____ SUPPLIED DATA

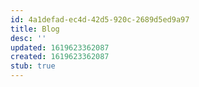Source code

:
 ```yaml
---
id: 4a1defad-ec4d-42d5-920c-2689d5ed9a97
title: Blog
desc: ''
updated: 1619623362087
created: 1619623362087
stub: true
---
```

________
____ SUPPLIED DATA

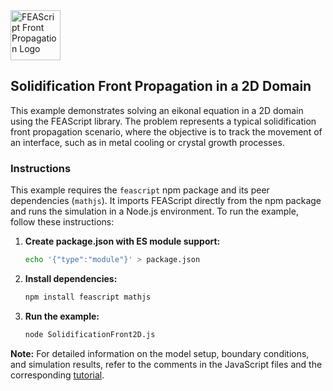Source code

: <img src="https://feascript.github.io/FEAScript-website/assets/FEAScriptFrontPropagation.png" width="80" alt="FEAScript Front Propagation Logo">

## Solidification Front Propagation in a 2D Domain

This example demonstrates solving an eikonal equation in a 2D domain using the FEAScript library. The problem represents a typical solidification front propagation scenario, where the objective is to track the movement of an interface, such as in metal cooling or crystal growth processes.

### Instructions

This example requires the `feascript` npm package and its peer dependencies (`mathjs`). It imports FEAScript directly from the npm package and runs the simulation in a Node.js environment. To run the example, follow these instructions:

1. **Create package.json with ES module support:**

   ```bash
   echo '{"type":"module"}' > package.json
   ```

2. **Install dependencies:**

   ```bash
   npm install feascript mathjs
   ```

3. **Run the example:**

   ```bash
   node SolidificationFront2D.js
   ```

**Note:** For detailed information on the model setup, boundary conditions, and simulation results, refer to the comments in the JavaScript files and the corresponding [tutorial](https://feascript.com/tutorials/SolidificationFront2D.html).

________

WORK INSTRUCTION -
Look through the material above for the string "mathjs" and copy each line that has it.

FINISHED EXERCISE -
This example requires the `feascript` npm package and its peer dependencies (`mathjs`). It imports FEAScript directly from the npm package and runs the simulation in a Node.js environment. To run the example, follow these instructions:
   npm install feascript mathjs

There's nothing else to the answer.